Northern Ireland

Trade through Belfast Harbour up by 5%

Belfast Harbour

Trade through Belfast Harbour has increased for the first time in three years.

Figures released on Thurdsay show that freight tonnages through the port grew by over 5% last year to 16.5m tonnes.

They had fallen by 10% since 2007 as a result of the recession.

There were big increases in the import of grain and animal feed.
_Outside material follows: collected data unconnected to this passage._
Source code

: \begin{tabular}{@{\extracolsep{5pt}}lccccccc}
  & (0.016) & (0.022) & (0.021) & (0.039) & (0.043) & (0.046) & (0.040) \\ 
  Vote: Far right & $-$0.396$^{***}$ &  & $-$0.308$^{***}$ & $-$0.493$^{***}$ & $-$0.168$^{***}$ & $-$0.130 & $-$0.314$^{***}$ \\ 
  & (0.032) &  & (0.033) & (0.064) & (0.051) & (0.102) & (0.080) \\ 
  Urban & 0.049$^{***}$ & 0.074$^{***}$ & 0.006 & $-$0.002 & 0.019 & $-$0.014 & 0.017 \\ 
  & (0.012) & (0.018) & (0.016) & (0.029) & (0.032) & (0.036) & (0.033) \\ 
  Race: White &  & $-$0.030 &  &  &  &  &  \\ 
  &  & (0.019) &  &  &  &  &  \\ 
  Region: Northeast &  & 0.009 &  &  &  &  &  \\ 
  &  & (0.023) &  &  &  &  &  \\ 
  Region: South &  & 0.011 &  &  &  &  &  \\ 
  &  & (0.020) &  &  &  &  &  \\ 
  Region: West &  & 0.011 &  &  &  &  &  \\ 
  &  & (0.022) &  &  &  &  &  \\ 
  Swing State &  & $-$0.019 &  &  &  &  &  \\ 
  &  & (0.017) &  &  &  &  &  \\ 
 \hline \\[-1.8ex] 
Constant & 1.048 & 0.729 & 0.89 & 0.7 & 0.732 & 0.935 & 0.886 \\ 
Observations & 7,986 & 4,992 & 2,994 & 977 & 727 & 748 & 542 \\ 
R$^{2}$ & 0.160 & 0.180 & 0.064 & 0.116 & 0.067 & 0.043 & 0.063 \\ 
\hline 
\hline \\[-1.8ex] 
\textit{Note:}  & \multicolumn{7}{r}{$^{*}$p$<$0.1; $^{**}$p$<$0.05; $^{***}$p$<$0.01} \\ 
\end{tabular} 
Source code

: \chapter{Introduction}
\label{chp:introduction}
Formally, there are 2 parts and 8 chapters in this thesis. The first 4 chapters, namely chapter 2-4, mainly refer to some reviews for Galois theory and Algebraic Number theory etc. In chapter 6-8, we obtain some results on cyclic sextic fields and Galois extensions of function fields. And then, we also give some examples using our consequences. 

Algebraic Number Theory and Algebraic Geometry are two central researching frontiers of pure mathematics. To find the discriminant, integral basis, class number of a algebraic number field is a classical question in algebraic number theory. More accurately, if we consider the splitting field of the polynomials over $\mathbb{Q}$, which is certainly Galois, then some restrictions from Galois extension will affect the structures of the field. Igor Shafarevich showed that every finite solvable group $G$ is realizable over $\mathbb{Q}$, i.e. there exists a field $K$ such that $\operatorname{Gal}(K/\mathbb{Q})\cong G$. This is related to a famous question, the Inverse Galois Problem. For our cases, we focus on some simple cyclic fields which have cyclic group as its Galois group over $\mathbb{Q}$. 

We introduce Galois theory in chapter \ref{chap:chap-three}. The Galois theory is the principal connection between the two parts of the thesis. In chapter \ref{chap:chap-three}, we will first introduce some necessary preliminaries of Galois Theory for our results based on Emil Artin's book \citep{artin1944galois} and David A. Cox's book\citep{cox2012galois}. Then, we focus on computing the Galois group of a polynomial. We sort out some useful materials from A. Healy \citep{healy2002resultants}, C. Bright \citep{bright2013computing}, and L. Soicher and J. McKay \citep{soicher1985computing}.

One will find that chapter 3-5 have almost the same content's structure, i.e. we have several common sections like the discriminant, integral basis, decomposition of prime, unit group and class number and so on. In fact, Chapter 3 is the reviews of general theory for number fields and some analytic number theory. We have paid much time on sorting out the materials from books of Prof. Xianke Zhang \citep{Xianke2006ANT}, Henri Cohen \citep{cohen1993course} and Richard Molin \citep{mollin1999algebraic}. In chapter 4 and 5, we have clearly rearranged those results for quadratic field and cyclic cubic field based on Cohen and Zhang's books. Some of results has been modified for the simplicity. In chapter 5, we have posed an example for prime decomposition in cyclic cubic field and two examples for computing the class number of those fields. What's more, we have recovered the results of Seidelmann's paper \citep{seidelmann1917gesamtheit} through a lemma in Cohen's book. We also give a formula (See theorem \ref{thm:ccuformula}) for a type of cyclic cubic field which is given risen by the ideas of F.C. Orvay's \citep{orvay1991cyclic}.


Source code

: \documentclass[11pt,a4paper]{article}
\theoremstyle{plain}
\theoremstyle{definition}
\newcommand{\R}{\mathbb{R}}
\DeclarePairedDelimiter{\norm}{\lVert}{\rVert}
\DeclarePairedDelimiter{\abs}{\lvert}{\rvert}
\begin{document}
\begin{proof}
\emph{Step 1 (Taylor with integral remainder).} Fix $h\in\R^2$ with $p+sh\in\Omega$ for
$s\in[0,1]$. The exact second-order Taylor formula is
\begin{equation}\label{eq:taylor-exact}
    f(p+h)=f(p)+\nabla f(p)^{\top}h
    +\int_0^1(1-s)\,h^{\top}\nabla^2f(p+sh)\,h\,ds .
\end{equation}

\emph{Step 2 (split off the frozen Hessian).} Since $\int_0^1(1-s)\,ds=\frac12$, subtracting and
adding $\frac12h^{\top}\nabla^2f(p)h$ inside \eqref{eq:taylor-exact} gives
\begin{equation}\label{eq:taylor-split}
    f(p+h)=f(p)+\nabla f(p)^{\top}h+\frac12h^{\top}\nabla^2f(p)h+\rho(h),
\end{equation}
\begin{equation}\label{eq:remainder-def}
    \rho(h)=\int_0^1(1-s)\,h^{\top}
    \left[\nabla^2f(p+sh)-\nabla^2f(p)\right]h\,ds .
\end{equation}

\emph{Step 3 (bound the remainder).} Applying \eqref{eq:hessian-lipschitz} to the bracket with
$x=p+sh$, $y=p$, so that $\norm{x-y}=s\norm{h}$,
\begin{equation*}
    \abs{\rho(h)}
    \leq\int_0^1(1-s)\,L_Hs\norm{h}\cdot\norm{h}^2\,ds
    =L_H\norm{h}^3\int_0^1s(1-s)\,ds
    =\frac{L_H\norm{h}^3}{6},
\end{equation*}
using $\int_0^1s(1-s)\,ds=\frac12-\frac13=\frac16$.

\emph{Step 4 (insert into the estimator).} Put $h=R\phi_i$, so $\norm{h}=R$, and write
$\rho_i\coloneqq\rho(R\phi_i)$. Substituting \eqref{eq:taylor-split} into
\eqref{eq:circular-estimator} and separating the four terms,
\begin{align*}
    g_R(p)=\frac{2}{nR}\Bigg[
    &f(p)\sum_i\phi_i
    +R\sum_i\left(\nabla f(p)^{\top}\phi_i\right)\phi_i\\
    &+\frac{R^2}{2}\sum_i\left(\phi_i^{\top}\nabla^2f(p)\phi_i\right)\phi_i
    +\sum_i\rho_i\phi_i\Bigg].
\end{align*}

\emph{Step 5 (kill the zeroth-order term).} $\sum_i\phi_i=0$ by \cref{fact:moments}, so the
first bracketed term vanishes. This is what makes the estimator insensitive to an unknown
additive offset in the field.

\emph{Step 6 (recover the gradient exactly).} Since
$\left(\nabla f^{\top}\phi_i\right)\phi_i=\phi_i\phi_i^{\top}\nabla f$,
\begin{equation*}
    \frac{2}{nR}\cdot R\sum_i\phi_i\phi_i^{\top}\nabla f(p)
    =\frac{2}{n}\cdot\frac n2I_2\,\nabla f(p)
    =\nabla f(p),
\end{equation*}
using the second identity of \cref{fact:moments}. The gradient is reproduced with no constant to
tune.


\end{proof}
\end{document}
Stone exports were up by 47% most of it for road repairs in England and Scotland.

The severe winter weather meant salt exports went up by nearly 240%.

The port's commercial director, Joe O'Neill, said all trade sectors had shown increases during 2010, apart from construction.

He said that the big increase in grain and animal feed justified the decision to invest £30m over the past five years in new wharves and storage facilities.

"Grain and animal feed imports supply our poultry, dairy, and pig industries," he said.

"All have done well over the past 12 months, and so that has led to increased demand for grain and animal feed, and the port has benefitted from that."

Although 2010's trade figures were generally positive, Mr O'Neill said that some sectors, particularly construction, were still in recession.

Timber products fell by 32% to 82,000 tonnes, the lowest since 1985, while cement imports fell to 48,000, a tenth of the volume being brought in at their peak in 2001.

Passenger numbers remained static at 1.3m, while 35 cruise ships called at Belfast carrying 62,000 passengers and crew.

"It is a a good sign that tonnages went up last year," Mr O'Neill said. "We will continue to invest in new facilities, although we recognise that challenges persist in some sectors.

"However, our expectation is that new facilities will be required to cater for long-term growth in the Northern Ireland economy."